**PROBLEM TO SOLVE**
Among the entries below, which lines run from the line with "- Cibersegurança aplicada ao desenvolvimento" through the line with "5. ### Click on the arrow next to 'Servers'"? Retype those, both ends included, exactly and without pictures.

Saved entries
══════
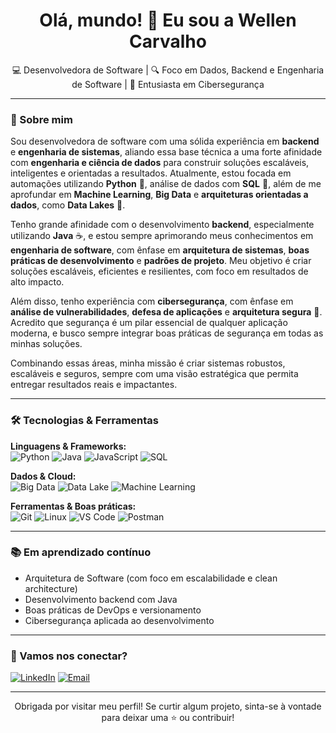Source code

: <h1 align="center">Olá, mundo! 👋 Eu sou a Wellen Carvalho</h1>

<p align="center">
  💻 Desenvolvedora de Software | 🔍 Foco em Dados, Backend e Engenharia de Software | 🔐 Entusiasta em Cibersegurança
</p>

---

### 💼 Sobre mim

Sou desenvolvedora de software com uma sólida experiência em **backend** e **engenharia de sistemas**, aliando essa base técnica a uma forte afinidade com **engenharia e ciência de dados** para construir soluções escaláveis, inteligentes e orientadas a resultados. Atualmente, estou focada em automações utilizando **Python** 🐍, análise de dados com **SQL** 🧠, além de me aprofundar em **Machine Learning**, **Big Data** e **arquiteturas orientadas a dados**, como **Data Lakes** 🌊.

Tenho grande afinidade com o desenvolvimento **backend**, especialmente utilizando **Java** ☕, e estou sempre aprimorando meus conhecimentos em **engenharia de software**, com ênfase em **arquitetura de sistemas**, **boas práticas de desenvolvimento** e **padrões de projeto**. Meu objetivo é criar soluções escaláveis, eficientes e resilientes, com foco em resultados de alto impacto.

Além disso, tenho experiência com **cibersegurança**, com ênfase em **análise de vulnerabilidades**, **defesa de aplicações** e **arquitetura segura** 🔐. Acredito que segurança é um pilar essencial de qualquer aplicação moderna, e busco sempre integrar boas práticas de segurança em todas as minhas soluções.

Combinando essas áreas, minha missão é criar sistemas robustos, escaláveis e seguros, sempre com uma visão estratégica que permita entregar resultados reais e impactantes.

---

### 🛠️ Tecnologias & Ferramentas

**Linguagens & Frameworks:**  
![Python](https://img.shields.io/badge/Python-3776AB?style=flat&logo=python&logoColor=white)
![Java](https://img.shields.io/badge/Java-007396?style=flat&logo=java&logoColor=white)
![JavaScript](https://img.shields.io/badge/JavaScript-F7DF1E?style=flat&logo=javascript&logoColor=black)
![SQL](https://img.shields.io/badge/SQL-4479A1?style=flat&logo=postgresql&logoColor=white)

**Dados & Cloud:**  
![Big Data](https://img.shields.io/badge/Big%20Data-black?style=flat&logo=apache&logoColor=white)
![Data Lake](https://img.shields.io/badge/Data%20Lake-blue?style=flat&logo=databricks&logoColor=white)
![Machine Learning](https://img.shields.io/badge/Machine%20Learning-FF6F00?style=flat&logo=scikit-learn&logoColor=white)

**Ferramentas & Boas práticas:**  
![Git](https://img.shields.io/badge/Git-F05032?style=flat&logo=git&logoColor=white)
![Linux](https://img.shields.io/badge/Linux-FCC624?style=flat&logo=linux&logoColor=black)
![VS Code](https://img.shields.io/badge/VS%20Code-007ACC?style=flat&logo=visual-studio-code&logoColor=white)
![Postman](https://img.shields.io/badge/Postman-FF6C37?style=flat&logo=postman&logoColor=white)


---

### 📚 Em aprendizado contínuo

- Arquitetura de Software (com foco em escalabilidade e clean architecture)
- Desenvolvimento backend com Java
- Boas práticas de DevOps e versionamento
- Cibersegurança aplicada ao desenvolvimento

---

### 🤝 Vamos nos conectar?

[![LinkedIn](https://img.shields.io/badge/LinkedIn-0A66C2?style=flat&logo=linkedin&logoColor=white)](https://www.linkedin.com/in/wellen-carvalho-5804b8160/)
[![Email](https://img.shields.io/badge/Email-D14836?style=flat&logo=gmail&logoColor=white)](wellen.acarvalho@gmail.com) 

---

<div align="center">
  Obrigada por visitar meu perfil!  
  Se curtir algum projeto, sinta-se à vontade para deixar uma ⭐ ou contribuir!  
</div>
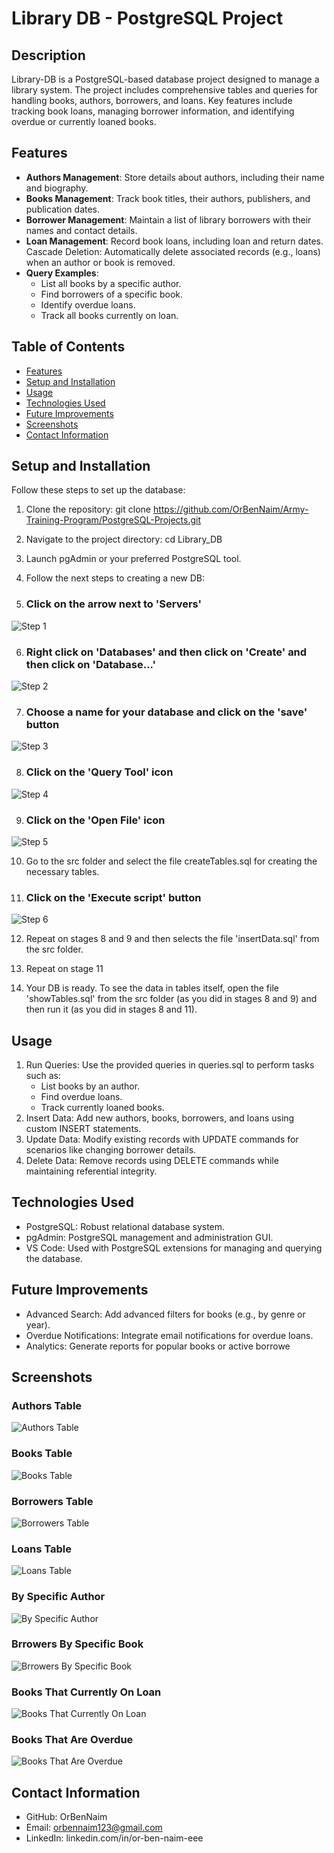 # Library DB - PostgreSQL Project

## Description
Library-DB is a PostgreSQL-based database project designed to manage a library system. The project includes comprehensive tables and queries for handling books, authors, borrowers, and loans. Key features include tracking book loans, managing borrower information, and identifying overdue or currently loaned books.


## Features
- **Authors Management**: Store details about authors, including their name and biography.
- **Books Management**: Track book titles, their authors, publishers, and publication dates.
- **Borrower Management**: Maintain a list of library borrowers with their names and contact details.
- **Loan Management**: Record book loans, including loan and return dates.
Cascade Deletion: Automatically delete associated records (e.g., loans) when an author or book is removed.
- **Query Examples**:
    - List all books by a specific author.
    - Find borrowers of a specific book.
    - Identify overdue loans.
    - Track all books currently on loan.


## Table of Contents
- [Features](#features)
- [Setup and Installation](#setup-and-installation)
- [Usage](#usage)
- [Technologies Used](#technologies-used)
- [Future Improvements](#future-improvements)
- [Screenshots](#screenshots)
- [Contact Information](#contact-information)


## Setup and Installation
Follow these steps to set up the database:

1. Clone the repository:
    git clone https://github.com/OrBenNaim/Army-Training-Program/PostgreSQL-Projects.git

2. Navigate to the project directory:
    cd Library_DB

3. Launch pgAdmin or your preferred PostgreSQL tool.

4. Follow the next steps to creating a new DB:

5. ### Click on the arrow next to 'Servers'
![Step 1](screenShots/How_to_create_a_new_db/step1.png)

6. ### Right click on 'Databases' and then  click on 'Create' and then click on 'Database...'
![Step 2](screenShots/How_to_create_a_new_db/step2.png)

7. ### Choose a name for your database and click on the 'save' button
![Step 3](screenShots/How_to_create_a_new_db/step3.png)

8. ### Click on the 'Query Tool' icon
![Step 4](screenShots/How_to_create_a_new_db/step4.png)

9. ### Click on the 'Open File' icon
![Step 5](screenShots/How_to_create_a_new_db/step5.png)

10. Go to the src folder and select the file createTables.sql for creating the necessary tables.

11. ### Click on the 'Execute script' button 
![Step 6](screenShots/How_to_create_a_new_db/step6.png)

12. Repeat on stages 8 and 9 and then selects the file 'insertData.sql' from the src folder.

13. Repeat on stage 11

14. Your DB is ready.
To see the data in tables itself, open the file 'showTables.sql' from the src folder (as you did in stages 8 and 9) and then run it (as you did in stages 8 and 11).


## Usage
1. Run Queries: Use the provided queries in queries.sql to perform tasks such as:
    - List books by an author.
    - Find overdue loans.
    - Track currently loaned books.
2. Insert Data: Add new authors, books, borrowers, and loans using custom INSERT statements.
3. Update Data: Modify existing records with UPDATE commands for scenarios like changing borrower details.
4. Delete Data: Remove records using DELETE commands while maintaining referential integrity.


## Technologies Used
- PostgreSQL: Robust relational database system.
- pgAdmin: PostgreSQL management and administration GUI.
- VS Code: Used with PostgreSQL extensions for managing and querying the database.


## Future Improvements
- Advanced Search: Add advanced filters for books (e.g., by genre or year).
- Overdue Notifications: Integrate email notifications for overdue loans.
- Analytics: Generate reports for popular books or active borrowe


## Screenshots
### Authors Table
![Authors Table](screenShots/DB_Tables/authors_table.png)

### Books Table
![Books Table](screenShots/DB_Tables/books_table.png)

### Borrowers Table
![Borrowers Table](screenShots/DB_Tables/borrowers_table.png)

### Loans Table
![Loans Table](screenShots/DB_Tables/loans_table.png)

### By Specific Author
![By Specific Author](screenShots/DB_Tables/all_books_written_by_specific_author.png)

### Brrowers By Specific Book
![Brrowers By Specific Book](screenShots/DB_Tables/all_brrowers_who_have_borrowed_specific_book.png)

### Books That Currently On Loan
![Books That Currently On Loan](screenShots/DB_Tables/all_books_that_currently_on_loan.png)

### Books That Are Overdue
![Books That Are Overdue](screenShots/DB_Tables/all_books_that_are_overdue.png)


## Contact Information
- GitHub: OrBenNaim
- Email: orbennaim123@gmail.com
- LinkedIn: linkedin.com/in/or-ben-naim-eee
══════
**ANSWER TO THE EXERCISE**
- Cibersegurança aplicada ao desenvolvimento

---

### 🤝 Vamos nos conectar?

[![LinkedIn](https://img.shields.io/badge/LinkedIn-0A66C2?style=flat&logo=linkedin&logoColor=white)](https://www.linkedin.com/in/wellen-carvalho-5804b8160/)
[![Email](https://img.shields.io/badge/Email-D14836?style=flat&logo=gmail&logoColor=white)](wellen.acarvalho@gmail.com) 

---

<div align="center">
  Obrigada por visitar meu perfil!  
  Se curtir algum projeto, sinta-se à vontade para deixar uma ⭐ ou contribuir!  
</div>
 # Library DB - PostgreSQL Project

## Description
Library-DB is a PostgreSQL-based database project designed to manage a library system. The project includes comprehensive tables and queries for handling books, authors, borrowers, and loans. Key features include tracking book loans, managing borrower information, and identifying overdue or currently loaned books.


## Features
- **Authors Management**: Store details about authors, including their name and biography.
- **Books Management**: Track book titles, their authors, publishers, and publication dates.
- **Borrower Management**: Maintain a list of library borrowers with their names and contact details.
- **Loan Management**: Record book loans, including loan and return dates.
Cascade Deletion: Automatically delete associated records (e.g., loans) when an author or book is removed.
- **Query Examples**:
    - List all books by a specific author.
    - Find borrowers of a specific book.
    - Identify overdue loans.
    - Track all books currently on loan.


## Table of Contents
- [Features](#features)
- [Setup and Installation](#setup-and-installation)
- [Usage](#usage)
- [Technologies Used](#technologies-used)
- [Future Improvements](#future-improvements)
- [Screenshots](#screenshots)
- [Contact Information](#contact-information)


## Setup and Installation
Follow these steps to set up the database:

1. Clone the repository:
    git clone https://github.com/OrBenNaim/Army-Training-Program/PostgreSQL-Projects.git

2. Navigate to the project directory:
    cd Library_DB

3. Launch pgAdmin or your preferred PostgreSQL tool.

4. Follow the next steps to creating a new DB:

5. ### Click on the arrow next to 'Servers'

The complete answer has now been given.